Un amigo suyo, José Romeo, al que conocía de sus años de Zaragoza, le presentó a Pedro Rocamora, que recordaba las conversaciones que tuvo con Josemaría sentados junto a un quiosco de la Castellana. Era un sacerdote joven –escribió años después– «de una simpatía arrolladora que se sumaba a algo más profundo: era imposible conocerle y no sentirse atraído por el influjo de su espíritu»33.

Durante aquellos paseos por la Castellana, Escrivá le iba leyendo, en un clima de confidencia, algunos de los pensamientos que había anotado en su cuaderno. A Rocamora le parecían solo hermosas quimeras.

Su reacción refleja la actitud de muchas personas con las que Escrivá conversó durante aquel tiempo:

Reconozco que a mí me parecieron ideas demasiado ambiciosas. El Padre las formulaba con una sencillez y una seguridad que asombraban. [...] Me parecía casi imposible que las ideas de aquel sacerdote aragonés, a pesar de su bondad y de su virtud, pudieran un día realizarse. [...] Había asumido tal empresa como el que sabe que tiene que cumplir una especie de sino determinado en su vida. Y el Padre –todos lo veíamos– no tenía ningún apoyo humano, ni ningún poder. [...]

—Pero, ¿tú crees que eso es posible? –le decía yo.

Y él me contestaba:

—Mira, esto no es una invención mía: es una voz de Dios.

Y, fiel a esa voz, aquel sacerdote, pobre, humilde, sencillo y desconocido se entregaba con su alma y con su vida a un empeño gigantesco, alentado solo por una fuerza sobrenatural que le impulsaba poderosamente34.
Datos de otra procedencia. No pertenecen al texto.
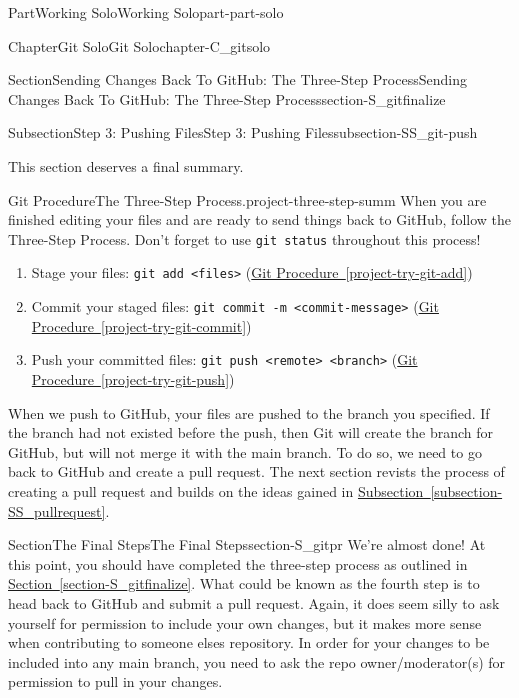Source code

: \documentclass[oneside,10pt,]{book}
\newcommand{\xreffont}{\relax}
\newcommand{\mono}[1]{\texttt{#1}}
\begin{document}
\begin{partptx}{Part}{Working Solo}{}{Working Solo}{}{}{part-part-solo}
\begin{chapterptx}{Chapter}{Git Solo}{}{Git Solo}{}{}{chapter-C_gitsolo}
\begin{sectionptx}{Section}{Sending Changes Back To GitHub: The Three-Step Process}{}{Sending Changes Back To GitHub: The Three-Step Process}{}{}{section-S_gitfinalize}
\begin{subsectionptx}{Subsection}{Step 3: Pushing Files}{}{Step 3: Pushing Files}{}{}{subsection-SS_git-push}
\par
This section deserves a final summary.%
\begin{project}{Git Procedure}{The Three-Step Process.}{project-three-step-summ}%
%
%
When you are finished editing your files and are ready to send things back to GitHub, follow the Three-Step Process. Don't forget to use \mono{git status} throughout this process!%
\begin{enumerate}
\item{}Stage your files: \mono{git add <files>} (\hyperref[project-try-git-add]{Git Procedure~{\xreffont\ref{project-try-git-add}}})%
\item{}Commit your staged files: \mono{git commit -m \textquotedbl{}<commit-message>\textquotedbl{}} (\hyperref[project-try-git-commit]{Git Procedure~{\xreffont\ref{project-try-git-commit}}})%
\item{}Push your committed files: \mono{git push <remote> <branch>} (\hyperref[project-try-git-push]{Git Procedure~{\xreffont\ref{project-try-git-push}}})%
\end{enumerate}
%
\end{project}%
\end{subsectionptx}
\begin{conclusion}{}%
When we push to GitHub, your files are pushed to the branch you specified. If the branch had not existed before the push, then Git will create the branch for GitHub, but will not merge it with the main branch. To do so, we need to go back to GitHub and create a pull request. The next section revists the process of creating a pull request and builds on the ideas gained in \hyperref[subsection-SS_pullrequest]{Subsection~{\xreffont\ref{subsection-SS_pullrequest}}}.%
\end{conclusion}%
\end{sectionptx}
%
%
\typeout{************************************************}
\typeout{************************************************}
%
\begin{sectionptx}{Section}{The Final Steps}{}{The Final Steps}{}{}{section-S_gitpr}
%
%
%
We're almost done! At this point, you should have completed the three-step process as outlined in \hyperref[section-S_gitfinalize]{Section~{\xreffont\ref{section-S_gitfinalize}}}. What could be known as the fourth step is to head back to GitHub and submit a pull request. Again, it does seem silly to ask yourself for permission to include your own changes, but it makes more sense when contributing to someone elses repository. In order for your changes to be included into any main branch, you need to ask the repo owner\slash{}moderator(s) for permission to pull in your changes.%

\end{sectionptx}
\end{chapterptx}
\end{partptx}
\end{document}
A esta falta de comprensión se unía –junto con la precariedad de su situación en Madrid y los agobiantes problemas económicos– otra dificultad: Escrivá no tenía nadie que le acompañara espiritualmente, nadie a quien abrir el alma y comunicar, en un ámbito de intimidad y confianza sacerdotal35, lo que Dios le había pedido.